Kern National Wildlife Refuge
In the wetlands at Kern National Wildlife Refuge
For thousands of years after the last Ice Age ended, the San Joaquin Valley of central California was home to more than 800,000 acres of natural wetlands. The largest fresh-water marsh on the West Coast, Lake Tulare in the San Joaquin Valley also played host to hundreds of thousands of migratory waterfowl every spring and fall. In the mid-1800's hunters flocked to the area to get food for the tables of San Francisco and Los Angeles. Then water control projects began to take hold upstream and the inflows to Lake Tulare stopped.
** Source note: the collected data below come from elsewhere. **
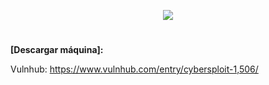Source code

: <p align="center">
  <a href="https://github.com/DenverCoder1/readme-typing-svg"><img src="https://readme-typing-svg.herokuapp.com?size=50&color=F7F400&width=500&height=80&lines=CYBERSPLOIT_1"></a>
</p>

<h1 align="center"></h1>

**[Descargar máquina]:**

Vulnhub: https://www.vulnhub.com/entry/cybersploit-1,506/

<h1 align="center"></h1>

</br>
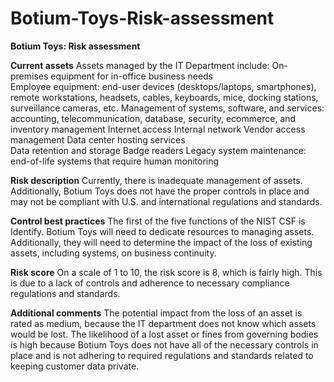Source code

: # Botium-Toys-Risk-assessment

**Botium Toys: Risk assessment**

**Current assets**
Assets managed by the IT Department include: 
On-premises equipment for in-office business needs  
Employee equipment: end-user devices (desktops/laptops, smartphones), remote workstations, headsets, cables, keyboards, mice, docking stations, surveillance cameras, etc.
Management of systems, software, and services: accounting, telecommunication, database, security, ecommerce, and inventory management
Internet access
Internal network
Vendor access management
Data center hosting services  
Data retention and storage
Badge readers
Legacy system maintenance: end-of-life systems that require human monitoring 

**Risk description**
Currently, there is inadequate management of assets. Additionally, Botium Toys does not have the proper controls in place and may not be compliant with U.S. and international regulations and standards. 

**Control best practices**
The first of the five functions of the NIST CSF is Identify. Botium Toys will need to dedicate resources to managing assets. Additionally, they will need to determine the impact of the loss of existing assets, including systems, on business continuity.

**Risk score**
On a scale of 1 to 10, the risk score is 8, which is fairly high. This is due to a lack of controls and adherence to necessary compliance regulations and standards.

**Additional comments**
The potential impact from the loss of an asset is rated as medium, because the IT department does not know which assets would be lost. The likelihood of a lost asset or fines from governing bodies is high because Botium Toys does not have all of the necessary controls in place and is not adhering to required regulations and standards related to keeping customer data private.
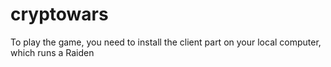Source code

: # cryptowars

To play the game, you need to install the client part on your local computer, which runs a Raiden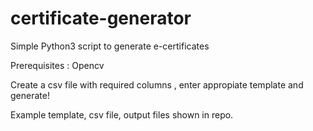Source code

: # certificate-generator
Simple Python3 script to generate e-certificates

Prerequisites : Opencv

Create a csv file with required columns , enter appropiate template and generate!

Example template, csv file, output files shown in repo.
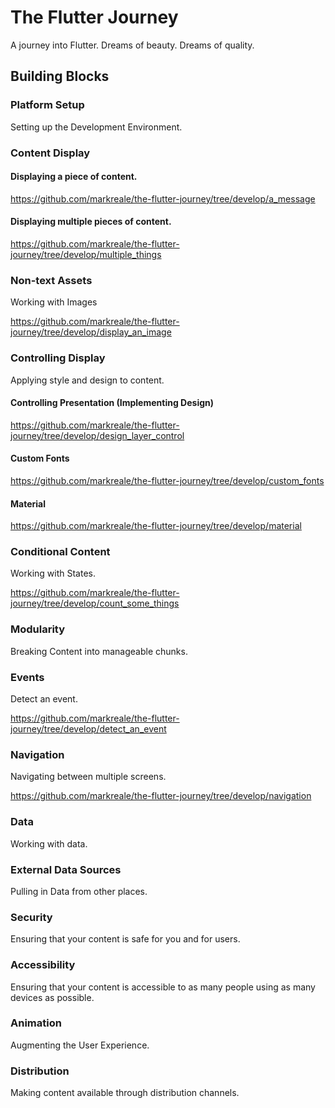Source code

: # The Flutter Journey

A journey into Flutter. Dreams of beauty. Dreams of quality.

## Building Blocks

### Platform Setup

Setting up the Development Environment.

### Content Display

#### Displaying a piece of content.

https://github.com/markreale/the-flutter-journey/tree/develop/a_message

#### Displaying multiple pieces of content.

https://github.com/markreale/the-flutter-journey/tree/develop/multiple_things

### Non-text Assets

Working with Images

https://github.com/markreale/the-flutter-journey/tree/develop/display_an_image

### Controlling Display

Applying style and design to content.

#### Controlling Presentation (Implementing Design)

https://github.com/markreale/the-flutter-journey/tree/develop/design_layer_control

#### Custom Fonts

https://github.com/markreale/the-flutter-journey/tree/develop/custom_fonts

#### Material

https://github.com/markreale/the-flutter-journey/tree/develop/material

### Conditional Content

Working with States.

https://github.com/markreale/the-flutter-journey/tree/develop/count_some_things

### Modularity

Breaking Content into manageable chunks.

### Events

Detect an event.

https://github.com/markreale/the-flutter-journey/tree/develop/detect_an_event

### Navigation

Navigating between multiple screens.

https://github.com/markreale/the-flutter-journey/tree/develop/navigation

### Data

Working with data.

### External Data Sources

Pulling in Data from other places.

### Security

Ensuring that your content is safe for you and for users.

### Accessibility

Ensuring that your content is accessible to as many people using as many devices as possible.

### Animation

Augmenting the User Experience.

### Distribution

Making content available through distribution channels.
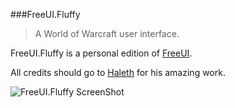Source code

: ###FreeUI.Fluffy

>A World of Warcraft user interface.

FreeUI.Fluffy is a personal edition of [FreeUI](https://github.com/Haleth/FreeUI). 

All credits should go to [Haleth](https://github.com/Haleth) for his amazing work.

![FreeUI.Fluffy ScreenShot](https://raw.githubusercontent.com/solor/FreeUI.Fluffy/master/screenshot.png)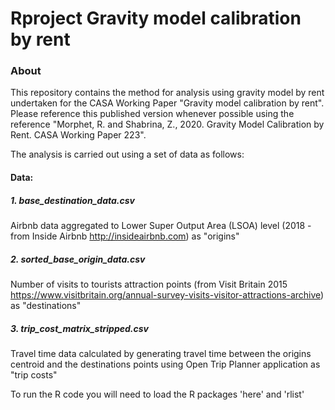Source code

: # Rproject Gravity model calibration by rent

### About
This repository contains the method for analysis using gravity model by rent undertaken for the CASA Working Paper "Gravity model calibration by rent". Please reference this published version whenever possible using the reference "Morphet, R. and Shabrina, Z., 2020. Gravity Model Calibration by Rent. CASA Working Paper 223".

The analysis is carried out using a set of data as follows:
#### Data:
##### 1. base_destination_data.csv
Airbnb data aggregated to Lower Super Output Area (LSOA) level (2018 - from Inside Airbnb http://insideairbnb.com) as "origins"
##### 2. sorted_base_origin_data.csv
Number of visits to tourists attraction points (from Visit Britain 2015 https://www.visitbritain.org/annual-survey-visits-visitor-attractions-archive) as "destinations"
##### 3. trip_cost_matrix_stripped.csv
Travel time data calculated by generating travel time between the origins centroid and the destinations points using Open Trip Planner application as "trip costs"

To run the R code you will need to load the R packages 'here' and 'rlist'


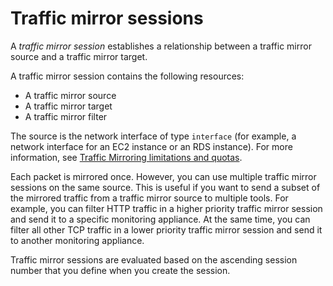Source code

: # Traffic mirror sessions<a name="traffic-mirroring-sessions"></a>

A *traffic mirror session* establishes a relationship between a traffic mirror source and a traffic mirror target\.

A traffic mirror session contains the following resources:
+ A traffic mirror source
+ A traffic mirror target 
+ A traffic mirror filter

The source is the network interface of type `interface` \(for example, a network interface for an EC2 instance or an RDS instance\)\. For more information, see [Traffic Mirroring limitations and quotas](traffic-mirroring-limits.md)\.

Each packet is mirrored once\. However, you can use multiple traffic mirror sessions on the same source\. This is useful if you want to send a subset of the mirrored traffic from a traffic mirror source to multiple tools\. For example, you can filter HTTP traffic in a higher priority traffic mirror session and send it to a specific monitoring appliance\. At the same time, you can filter all other TCP traffic in a lower priority traffic mirror session and send it to another monitoring appliance\.

Traffic mirror sessions are evaluated based on the ascending session number that you define when you create the session\.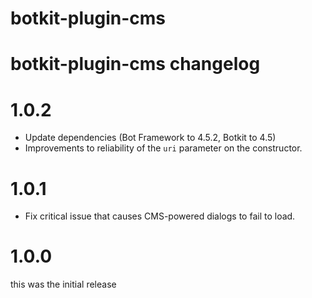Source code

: # botkit-plugin-cms

# botkit-plugin-cms changelog

# 1.0.2

* Update dependencies (Bot Framework to 4.5.2, Botkit to 4.5)
* Improvements to reliability of the `uri` parameter on the constructor. 


# 1.0.1

* Fix critical issue that causes CMS-powered dialogs to fail to load.

# 1.0.0 

this was the initial release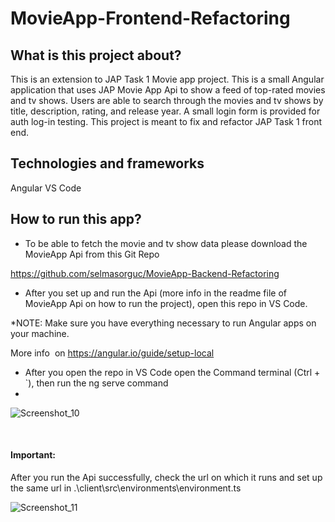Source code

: # MovieApp-Frontend-Refactoring
## What is this project about?

This is an extension to JAP Task 1 Movie app project. This is a small Angular application that uses JAP Movie App Api to show a feed of top-rated movies and tv shows. 
Users are able to search through the movies and tv shows by title, description, rating, and release year. 
A small login form is provided for auth log-in testing. 
This project is meant to fix and refactor JAP Task 1 front end.

## Technologies and frameworks
Angular 
VS Code

## How to run this app?

- To be able to fetch the movie and tv show data please download the MovieApp Api from this Git Repo

https://github.com/selmasorguc/MovieApp-Backend-Refactoring


- After you set up and run the Api (more info in the readme file of MovieApp Api on how to run the project), open this repo in VS Code.

*NOTE: Make sure you have everything necessary to run Angular apps on your machine. 

More info  on https://angular.io/guide/setup-local

- After you open the repo in VS Code open the Command terminal (Ctrl + `), then run the ng serve command
- 

![Screenshot_10](https://user-images.githubusercontent.com/89447689/135611421-787ac541-1afc-4240-b62d-e6f70575c657.png)

 
 
#### Important:
After you run the Api successfully, check the url on which it runs and set up the same url in .\client\src\environments\environment.ts


![Screenshot_11](https://user-images.githubusercontent.com/89447689/135611489-9c84b4f5-7476-4eb5-8a50-7b9a4a209d5b.png)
That led to a 98% reduction in wetland acreage in the valley and a corresponding reduction in the number of migratory birds passing through.
The 11,249-acre Kern National Wildlife Refuge was established in 1960 on the southern edge of what once was Lake Tulare. The refuge mission was to preserve and protect some of the last remaining wetlands in the valley. However, it wasn't until the Central Valley Project Improvement Act was passed in 1992 that the refuge got a reliable water supply. Today, the water control structures are set to begin the fall flood-up of the refuge in mid-August. That usually means that by January nearly 6,500 acres of the property have become marsh again. That high water level is usually maintained through February before it is allowed to slowly drain away. Selected units of the property receive regular water flows into mid-summer to stimulate growth of plants to feed migrating birds in the fall. About 2,300 acres of Kern National Wildlife Refuge are classified as moist soil areas, wet areas covered by less than 6 inches of water. Moist soil areas are highly productive with swamp timothy, sprangletop and watergrass. About 4,200 acres of Kern NWR are classified as seasonal marsh units with water levels that vary from a couple inches to 4 feet deep. These are habitats where burhead, hard-stem bullrush and cattail reign. The drier upland areas of the refuge (about 3,600 acres) are usually closed to the public because they provide habitat for threatened and endangered species like the Tipton kangaroo rat, the blunt nosed leopard lizard and the San Joaquin kit fox. The uplands are a mix of alkali playa, valley sink scrub and grassland.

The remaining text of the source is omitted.